行き暮れて水の音ある

Dc090315141

―山頭火の一句― 昭和5年の行乞記、12月10日の稿に
12月10日、晴、行程6里、善導寺、或る宿

9時近くなつて、双之介さんに送られて、田主丸の方へ向ふ、別れてから、久しぶりに行乞を初めたが、とても出来ないので、すぐ止めて、第十九番の札所に参拝する、本堂庫裡改築中で落ちつきがない、まあ市井のお観音様といつた感じである、ここから箕ノ山の麓を善導寺までの3里は田舎路らしくてよかつた、箕ノ山といふ山はおもしろい、小さい山があつまつて長々と横たはつてゐるのである、陽をうけて、山脈が濃淡とりどりなのもうつくしかつた、途中、第十八番の札所へ詣るつもりだつたが、宿の都合が悪く、日も暮れかけたので、急いで此宿を探して泊まつた、同宿者が多くてうるさかつた、日記を書くことも出来ないのには困つた、床についてからも嫌な夢ばかり見た、49年の悪夢だ、夢は意識しない自己の表現だ、何と私の中には、もろもろのものがひそんでゐることよ!

※表題句の外、2句を記す

Himuro

―日々余話― 三日、色々

一昨日-11/4-は、インド舞踊-Odissi Dance-の茶谷祐三子と打合せのために出かけたのだが、連れ立って来たスイス人の夫君と初対面となった。彼の名はパリギャン-Parigyan-、’51年生れというから今年58歳。ドイツのフライブルク大学で数学・物理学を修し、コンピュータープログラマーを経て、現在、ヒーリングや瞑想をWorkとしているそうだ。

’77年、インドのプーナを訪れ、瞑想の師Osho-和尚=ラジニーシと出会い、弟子に。

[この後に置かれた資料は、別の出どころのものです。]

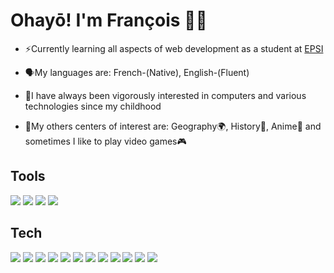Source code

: # Ohayō! I'm François 👋🏻

- ⚡Currently learning all aspects of web development as a student at <a href="https://epsi.fr" target="_blank">EPSI</a>

- 🗣️My languages are: French-(Native), English-(Fluent)

- 🔮I have always been vigorously interested in computers and various technologies since my childhood

- 🏮My others centers of interest are: Geography🌍, History📖, Anime🗾 and sometimes I like to play video games🎮

## Tools

<div>
<!-- VS Code -->
<img src="https://img.shields.io/badge/VSCode-0078D4?style=for-the-badge&logo=visual%20studio%20code&logoColor=white">

<!-- PHPStorm -->
<img src="http://img.shields.io/badge/-PHPStorm-181717?style=for-the-badge&logo=phpstorm&logoColor=white">

<!-- Figma -->
 <img src="https://img.shields.io/badge/Figma-F24E1E?style=for-the-badge&logo=figma&logoColor=white">

 <!-- Draw.io -->
 <img src="https://img.shields.io/badge/Draw.io-f08705?style=for-the-badge&logo=diagrams.net&logoColor=white">
</div>

## Tech

<div>

<!-- React -->
<img src="https://img.shields.io/badge/React-20232A?style=for-the-badge&logo=react&logoColor=61DAFB">

<!-- JS -->
<img src="https://img.shields.io/badge/JavaScript-323330?style=for-the-badge&logo=javascript&logoColor=F7DF1E">

<!-- HTML -->
<img src="https://img.shields.io/badge/HTML5-E34F26?style=for-the-badge&logo=html5&logoColor=white">

<!-- CSS -->
<img src="https://img.shields.io/badge/CSS3-1572B6?style=for-the-badge&logo=css3&logoColor=white">

<!-- PHP -->
<img src="https://img.shields.io/badge/PHP-777BB4?style=for-the-badge&logo=php&logoColor=white">

<!-- MySQL -->
<img src="https://img.shields.io/badge/MySQL-005C84?style=for-the-badge&logo=mysql&logoColor=white">

<!-- Git -->
<img src="https://img.shields.io/badge/GIT-E44C30?style=for-the-badge&logo=git&logoColor=white">

<!-- Apache -->
<img src="https://img.shields.io/badge/Apache-D22128?style=for-the-badge&logo=Apache&logoColor=white">

<!-- Nginx -->
<img src="https://img.shields.io/badge/Nginx-009639?style=for-the-badge&logo=nginx&logoColor=white">

<!-- Docker -->
<img src="https://img.shields.io/badge/Docker-2CA5E0?style=for-the-badge&logo=docker&logoColor=white">

<!-- Windows -->
 <img src="https://img.shields.io/badge/Windows-0078D6?style=for-the-badge&logo=windows&logoColor=white">

 <!-- Ubuntu -->
 <img src="https://img.shields.io/badge/Ubuntu-E95420?style=for-the-badge&logo=ubuntu&logoColor=white">
</div>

師Oshoは’90年に歿しているが、長い年月を、師のアシュラムやコミューンで過ごしてきた、という。

肩にも届く銀髪に、口髭とともに顎から揉み上げまでを覆う伸び放題の鬚に包まれた風貌は、優しい柔和な眼差しと相俟って、穏やかで物静かな聖者然とした雰囲気を醸し出す。

彼は私への挨拶代わりに、横に坐って、私の左手を両手で包むようにして、数分間のあいだずっと優しく触れてくれた。仄かに優しい温もりが伝わってくるもので、私はただ触れられるままに心静かに委ねていた。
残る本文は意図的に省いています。